===== Data in this exercise =====
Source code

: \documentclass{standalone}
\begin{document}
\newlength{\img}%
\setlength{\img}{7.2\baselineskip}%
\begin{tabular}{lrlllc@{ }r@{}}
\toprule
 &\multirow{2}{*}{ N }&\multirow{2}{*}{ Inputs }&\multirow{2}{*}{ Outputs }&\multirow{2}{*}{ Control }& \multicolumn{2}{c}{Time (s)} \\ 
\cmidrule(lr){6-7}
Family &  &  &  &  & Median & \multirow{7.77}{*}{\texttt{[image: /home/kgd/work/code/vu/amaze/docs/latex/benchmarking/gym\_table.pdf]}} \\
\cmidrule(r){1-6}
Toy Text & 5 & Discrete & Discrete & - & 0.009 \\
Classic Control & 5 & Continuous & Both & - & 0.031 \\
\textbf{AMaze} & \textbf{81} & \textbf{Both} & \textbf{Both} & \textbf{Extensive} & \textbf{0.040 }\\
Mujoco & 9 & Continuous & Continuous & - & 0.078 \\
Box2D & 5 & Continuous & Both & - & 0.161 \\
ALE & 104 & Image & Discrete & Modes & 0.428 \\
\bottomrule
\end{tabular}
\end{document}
=====
Search the entries for "Both" and copy out each line that has it.

## Exercise solution:
Classic Control & 5 & Continuous & Both & - & 0.031 \\
\textbf{AMaze} & \textbf{81} & \textbf{Both} & \textbf{Both} & \textbf{Extensive} & \textbf{0.040 }\\
Box2D & 5 & Continuous & Both & - & 0.161 \\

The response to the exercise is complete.